«L’APRI di Torino, insieme all’artista Thomas Nadal Poletto, ha realizzato alcuni video che intendono lanciare, grazie ad attori ipovedenti e non vedenti, un messaggio ben preciso: chi non vede può effettuare moltissimi atti della vita quotidiana, così come chi vede. Se vedo, guardo con i miei occhi le icone dello schermo del mio smartphone; se non vedo, le immagino nella mia mente mentre le sfioro. Se vedo, cambio la ruota della mia bicicletta guardando il copertone, la camera d’aria e il cerchione; se non vedo, li sento con le mani. Se vedo, seleziono i programmi della lavatrice guardando il numero sul display; se non vedo, ne ascolto gli scatti di avanzamento. Se vedo, distinguo i fili elettrici in base al colore; se non vedo, c’è un apparecchio che me li indica a voce. Non pensare, dunque, che un disabile visivo abile ed autonomo sia necessariamente un falso invalido!».
È questo il testo del comunicato trasmesso da Radio GTT, che ben sintetizza la campagna di sensibilizzazione lanciata dall’APRI di Torino (Associazione Pro Retinopatici ed Ipovedenti), tramite alcuni video, del primo dei quali si era occupato, qualche tempo fa, anche il nostro giornale.
L’iniziativa giunge ora a una fase di notevole visibilità, grazie a un accordo fra l’APRI e il GTT (Gruppo Torinese Trasporti), in base al quale i tre video – di cui sono protagonisti i Soci dell’APRI Loretta Rossi, Michele Rosso e Vito Internicola – vengono proiettati in questi giorni in tutte le stazioni della metropolitana torinese.

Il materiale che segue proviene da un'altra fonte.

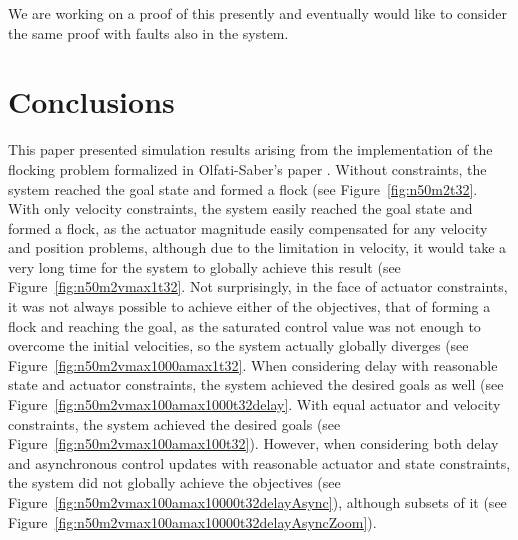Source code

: \documentclass[10pt, conference]{IEEEtran}
\begin{document}
We are working on a proof of this presently and eventually would like to consider the same proof with faults also in the system.

\section{Conclusions}
\label{sec:conclusion}

This paper presented simulation results arising from the implementation of the flocking problem formalized in Olfati-Saber's paper \cite{os2006}.
%
Without constraints, the system reached the goal state and formed a flock (see Figure~\ref{fig:n50m2t32}.
%
With only velocity constraints, the system easily reached the goal state and formed a flock, as the actuator magnitude easily compensated for any velocity and position problems, although due to the limitation in velocity, it would take a very long time for the system to globally achieve this result (see Figure~\ref{fig:n50m2vmax1t32}.
%
Not surprisingly, in the face of actuator constraints, it was not always possible to achieve either of the objectives, that of forming a flock and reaching the goal, as the saturated control value was not enough to overcome the initial velocities, so the system actually globally diverges (see Figure~\ref{fig:n50m2vmax1000amax1t32}.
%
When considering delay with reasonable state and actuator constraints, the system achieved the desired goals as well (see Figure~\ref{fig:n50m2vmax100amax1000t32delay}.
%
With equal actuator and velocity constraints, the system achieved the desired goals (see Figure~\ref{fig:n50m2vmax100amax100t32}).
%
However, when considering both delay and asynchronous control updates with reasonable actuator and state constraints, the system did not globally achieve the objectives (see Figure~\ref{fig:n50m2vmax100amax10000t32delayAsync}), although subsets of it (see Figure~\ref{fig:n50m2vmax100amax10000t32delayAsyncZoom}).



\label{sec:references}


\end{document}
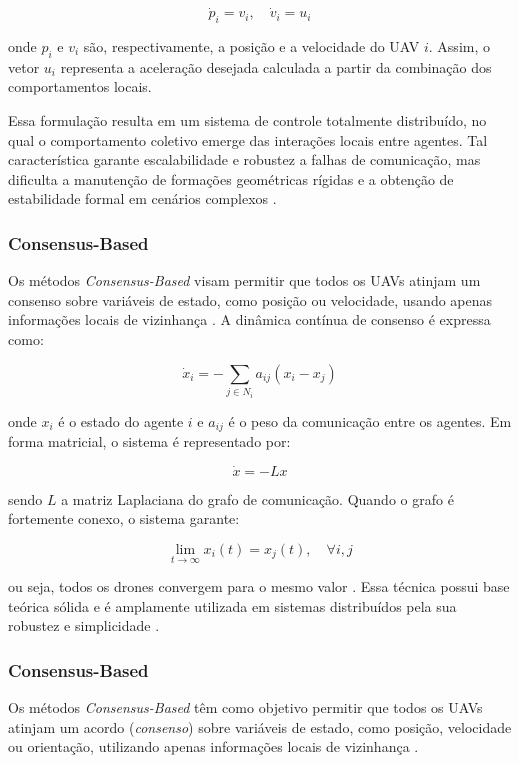 \documentclass[portuguese]{sbcreviews-2025}%
\begin{document}
\[
\dot{p}_i = v_i, \quad \dot{v}_i = u_i
\]

onde $p_i$ e $v_i$ são, respectivamente, a posição e a velocidade do UAV $i$. Assim, o vetor $u_i$ representa a aceleração desejada calculada a partir da combinação dos comportamentos locais.

Essa formulação resulta em um sistema de controle totalmente distribuído, no qual o comportamento coletivo emerge das interações locais entre agentes. Tal característica garante escalabilidade e robustez a falhas de comunicação, mas dificulta a manutenção de formações geométricas rígidas e a obtenção de estabilidade formal em cenários complexos \cite{bu2024advancement, ouyang2023formation}.



\subsubsection{Consensus-Based}

Os métodos \textit{Consensus-Based} visam permitir que todos os UAVs atinjam um consenso sobre variáveis de estado, como posição ou velocidade, usando apenas informações locais de vizinhança \cite{bu2024advancement, ouyang2023formation}. A dinâmica contínua de consenso é expressa como:

\[
\dot{x}_i = -\sum_{j \in N_i} a_{ij}(x_i - x_j)
\]

onde $x_i$ é o estado do agente $i$ e $a_{ij}$ é o peso da comunicação entre os agentes. Em forma matricial, o sistema é representado por:

\[
\dot{x} = -Lx
\]

sendo $L$ a matriz Laplaciana do grafo de comunicação. Quando o grafo é fortemente conexo, o sistema garante:

\[
\lim_{t \to \infty} x_i(t) = x_j(t), \quad \forall i, j
\]

ou seja, todos os drones convergem para o mesmo valor \cite{ouyang2023formation}. Essa técnica possui base teórica sólida e é amplamente utilizada em sistemas distribuídos pela sua robustez e simplicidade \cite{bu2024advancement}.

\subsubsection{Consensus-Based}

Os métodos \textit{Consensus-Based} têm como objetivo permitir que todos os UAVs atinjam um acordo (\textit{consenso}) sobre variáveis de estado, como posição, velocidade ou orientação, utilizando apenas informações locais de vizinhança \cite{bu2024advancement, ouyang2023formation, olfati2007consensus, ren2008distributed}. 
\end{document}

«Sarebbe opportuno – annota con una certa dose di amarezza Marco Bongi, presidente dell’APRI – che anche i grandi organi d’informazione dimostrassero sensibilità nei confronti della riabilitazione visiva. Forse si renderebbero conto che prima di lanciare accuse pesanti e finti scoop su presunti “falsi ciechi”, varrebbe la pena approfondire meglio un problema purtroppo ancora poco conosciuto. Oggi, infatti, accade spesso che molte persone non vedenti vivano con grande timore l’idea di impegnarsi in un percorso riabilitativo, perché temono di essere giudicate come “finti ciechi”». (S.B.)